_What to do:_
The reply should hold only the lines from the one with "The branches will" to the one with "Ce modèle de", both ends kept, exactly as they appear below, without any pictures.

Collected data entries

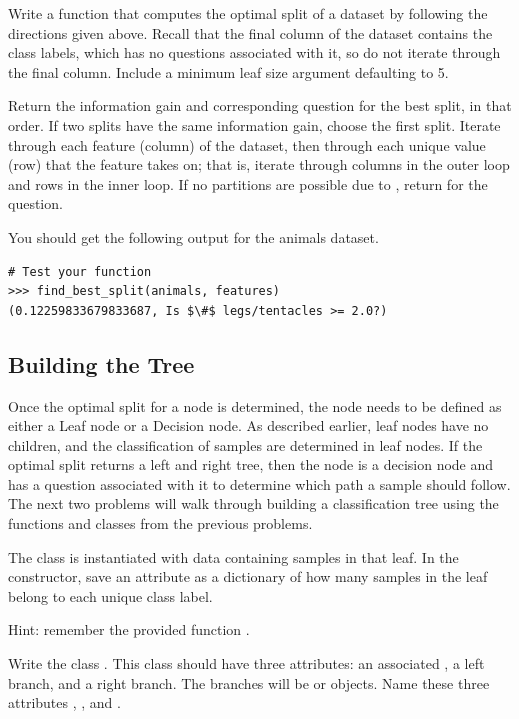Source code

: \begin{problem}
Write a function  that computes the optimal split of a dataset by following the directions given above.
Recall that the final column of the dataset contains the class labels, which has no questions associated with it, so do not iterate through the final column.
Include a minimum leaf size argument  defaulting to 5.

Return the information gain and corresponding question for the best split, in that order.
If two splits have the same information gain, choose the first split.
Iterate through each feature (column) of the dataset, then through each unique value (row) that the feature takes on; that is, iterate through columns in the outer loop and rows in the inner loop.
If no partitions are possible due to , return  for the question.

\noindent You should get the following output for the animals dataset.
\begin{lstlisting}[mathescape=true]
# Test your function
>>> find_best_split(animals, features)
(0.12259833679833687, Is $\#$ legs/tentacles >= 2.0?)
\end{lstlisting}
\end{problem}

\subsection*{Building the Tree}
Once the optimal split for a node is determined, the node needs to be defined as either a Leaf node or a Decision node. 
As described earlier, leaf nodes have no children, and the classification of samples are determined in leaf nodes.
If the optimal split returns a left and right tree, then the node is a decision node and has a question associated with it to determine which path a sample should follow.
The next two problems will walk through building a classification tree using the functions and classes from the previous problems.

\begin{problem}
The class  is instantiated with data containing samples in that leaf. 
In the constructor, save an attribute  as a dictionary of how many samples in the leaf belong to each unique class label.

\noindent Hint: remember the provided function .

Write the class .
This class should have three attributes: an associated , a left branch, and a right branch.
The branches will be  or  objects.
Name these three attributes , , and .
\end{problem}

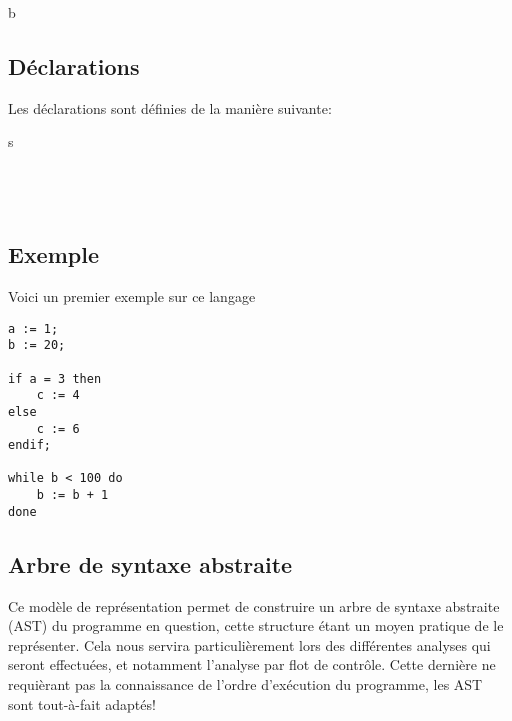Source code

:\documentclass[a4paper, 12pt]{article}
\begin{document}
\begin{dtype}{b}
  \\
\end{dtype}

\subsection{Déclarations}
Les déclarations sont définies de la manière suivante:

\begin{dtype}{s}
  \\
  \\
  \akind{\sskip}\\
  \\
\end{dtype}

\subsection{Exemple}
\noindent
Voici un premier exemple sur ce langage
\begin{lstlisting}[tabsize=2]
a := 1;
b := 20;

if a = 3 then
	c := 4
else
	c := 6
endif;

while b < 100 do
	b := b + 1
done
\end{lstlisting}

\subsection{Arbre de syntaxe abstraite}
Ce modèle de représentation permet de construire un arbre de syntaxe abstraite (AST) du programme en question,
cette structure étant un moyen pratique de le représenter. Cela nous servira particulièrement lors des différentes
analyses qui seront effectuées, et notamment l'analyse par flot de contrôle. Cette dernière ne requièrant pas
la connaissance de l'ordre d'exécution du programme, les AST sont tout-à-fait adaptés!

\begin{center}\end{center}
\end{document}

_Reply:_
The branches will be  or  objects.
Name these three attributes , , and .
\end{problem}

Source code

:\documentclass[a4paper, 12pt]{article}
\begin{document}
\begin{dtype}{b}
  \\
\end{dtype}

\subsection{Déclarations}
Les déclarations sont définies de la manière suivante:

\begin{dtype}{s}
  \\
  \\
  \akind{\sskip}\\
  \\
\end{dtype}

\subsection{Exemple}
\noindent
Voici un premier exemple sur ce langage
\begin{lstlisting}[tabsize=2]
a := 1;
b := 20;

if a = 3 then
	c := 4
else
	c := 6
endif;

while b < 100 do
	b := b + 1
done
\end{lstlisting}

\subsection{Arbre de syntaxe abstraite}
Ce modèle de représentation permet de construire un arbre de syntaxe abstraite (AST) du programme en question,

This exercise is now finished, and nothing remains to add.